Escuchamos con frecuencia, para referirnos a una persona antipática, una expresión parecida a esta: “¡Esta persona es un CARDO!

Pero, ¿nos hemos parado a pensar como es el carácter de los CARDOS?

Pues os aseguro que tras leer este documento, no vais a volver a llamar CARDO a una persona seca, estirada, borde…

Los CARDOS nacen siempre en terrenos áridos, desprovistos de nutrientes, allí donde ninguna otra hierba o arbusto se atrevería a nacer. Así que, una vez que eligen ese terreno inhóspito desprovisto de vida, y en mitad del invierno, cuando las heladas son crueles, él, nuestro amigo CARDO, se hunde en la tierra y comienza su vida.

El cardo es un pionero que se desarrolla sin ninguna dificultad en terrenos que han sido devastados por acción humana o por desastres naturales.

El CARDO es un acumulador de potasio en sus partes verdes y en el fruto, hasta tres veces más que el plátano o la acelga. Sus pistilos morados, cuando se majan y se añaden a la leche, esta se cuaja haciendo queso.

Al siguiente invierno de su nacimiento, su cuerpo agostado por el estío, cae sin vida al suelo derribado por la lluvia y el viento. Cuando su materia es pasto de los organismos que habitan el suelo, el resultado es una orla negruzca y fértil en sustitución de su masa. Ahí nacerá la nueva vida, una nueva vida más variada y más exigente en condiciones. Es un sustrato perfecto.

Su raíz es pivotante, tiene la habilidad de internarse en capas no exploradas por otras plantas herbáceas. Esto hace que su vigorosa raíz descompacte la tierra endurecida.

Los pinchos que recubren su cuerpo le defiende de los animales herbívoros que por allí vagan hambrientos.

Cuando llega la primavera es cuando su crecimiento llega al máximo desarrollo, alcanzando los 2 metros y a veces hasta tres.

Tan vigoroso y altivo es su cuerpo que cuesta trabajo imaginar de donde está sacando los nutrientes para alcanzar tal talla.

En el mes de junio echa esa maravillosa y espléndida flor morada. El semillero.

Y por fin en el mes de julio termina su ciclo vital.
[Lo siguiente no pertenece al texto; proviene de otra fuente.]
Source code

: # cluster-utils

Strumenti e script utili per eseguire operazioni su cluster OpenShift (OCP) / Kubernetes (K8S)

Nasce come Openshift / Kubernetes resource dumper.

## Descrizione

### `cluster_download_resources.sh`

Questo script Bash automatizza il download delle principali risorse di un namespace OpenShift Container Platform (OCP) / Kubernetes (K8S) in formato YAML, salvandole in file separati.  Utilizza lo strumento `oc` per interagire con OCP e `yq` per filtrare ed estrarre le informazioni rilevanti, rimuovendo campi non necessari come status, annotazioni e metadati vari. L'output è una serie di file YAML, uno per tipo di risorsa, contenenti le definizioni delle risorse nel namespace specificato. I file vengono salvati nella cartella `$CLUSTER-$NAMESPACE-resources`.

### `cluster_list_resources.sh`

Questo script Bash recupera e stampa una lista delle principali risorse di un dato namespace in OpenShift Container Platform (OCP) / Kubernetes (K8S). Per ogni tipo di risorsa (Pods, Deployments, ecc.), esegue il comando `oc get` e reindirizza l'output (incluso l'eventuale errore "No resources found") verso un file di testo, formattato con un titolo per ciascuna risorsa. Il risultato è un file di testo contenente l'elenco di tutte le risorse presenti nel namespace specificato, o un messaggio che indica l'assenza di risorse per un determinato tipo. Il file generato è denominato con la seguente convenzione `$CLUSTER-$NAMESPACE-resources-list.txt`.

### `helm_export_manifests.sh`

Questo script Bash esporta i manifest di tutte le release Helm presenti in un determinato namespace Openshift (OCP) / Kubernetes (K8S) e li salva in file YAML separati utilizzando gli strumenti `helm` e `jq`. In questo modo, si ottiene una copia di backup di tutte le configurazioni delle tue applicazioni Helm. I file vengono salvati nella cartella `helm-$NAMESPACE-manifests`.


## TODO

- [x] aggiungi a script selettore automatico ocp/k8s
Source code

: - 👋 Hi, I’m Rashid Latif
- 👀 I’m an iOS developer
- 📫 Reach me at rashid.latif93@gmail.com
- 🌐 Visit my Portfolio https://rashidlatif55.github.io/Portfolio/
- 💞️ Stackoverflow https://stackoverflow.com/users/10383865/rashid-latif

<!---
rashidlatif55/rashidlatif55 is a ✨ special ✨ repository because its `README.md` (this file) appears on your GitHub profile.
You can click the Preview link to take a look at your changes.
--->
Muchas plantas crecen bajo su sombra, cuando los CARDOS son grandes, entre ellas las setas.

Pero su única intención es que, al final de su vida caerá al suelo y alimentará la tierra, para que otras criaturas puedan nacer y alimentarse en ella.

Los pistilos, secos ya, saldrán volando para con la semilla incluida arraigarse en otra árida tierra. No todos vuelan, algunos se quedan en la corola (pequeñas semillas de color negro) para dar de comer a las aves. Generalmente aves coloridas, como son los jilgueros o gorriones.

SOBRE SU NOMBRE
(SILYBUM MARIANUS))

Hasta el año 1.751 al CARDO se le denominaba con el nombre de CARDUUS, fue Joseph Gaertner, un botánico alemán que, a partir de esa fecha determinó llamar al CARDO con un nombre mucho más enigmático, SILYBUM MARIANUS.

Y así con su nombre recién estrenado aparece publicado en el año 1791. Perteneciendo de esta manera por primera vez, al género SILYBUM.

UN VIAJE POR EL TIEMPO

¿Por qué pensó Joseph Gaertner en este nombre para el que hasta entonces era CARDUUS?

… Veamos, SILYBUM, es una deidad menor. Pertenece a la mitología SUMERIA.

SILYBUN es una deidad guardiana de la feminidad joven. Muy asociada con los rayos del Sol. Era invocada para limpiar la degradación, la humillación y la violación. Está asociada al éxtasis femenino. Sus elementos son el AGUA y el CALOR.

La Diosa LILYBUM es el aspecto femenino del Sol, está mimetizada en él. Tiene sus contemporáneas en una virgen no sensible y envuelta en fuego, asociada a ASTARTE, INANA e ISHTAR.

La diosa SILYBUM es evocada como, «La que se da baños de sol».

Ahora entendemos lo que el botánico alemán pensó cuando estudió la vida de nuestro CARDO: Él al igual que la diosa SILYBUM necesita los baños de sol. Solo crece en latitudes muy cálidas, suelos desnudos y a sol directo.

MORALEJA:

El CARDO es generoso y desprendido, su única intención es dar vida a otras especies, alimentando la tierra donde nace y crece.

No vuelvas a llamar CARDO a una persona antipática y egoísta.

SILYBUM MARIANUS (Cardo) nos enseña con su obra que todo está integrado en todo. Que el Amor es generosidad, y que cuando damos amor recibimos lo mismo paro multiplicado, ya que vivimos en todo lo que existe.

Victor Guerrero y Luna Wicca Celtíbera.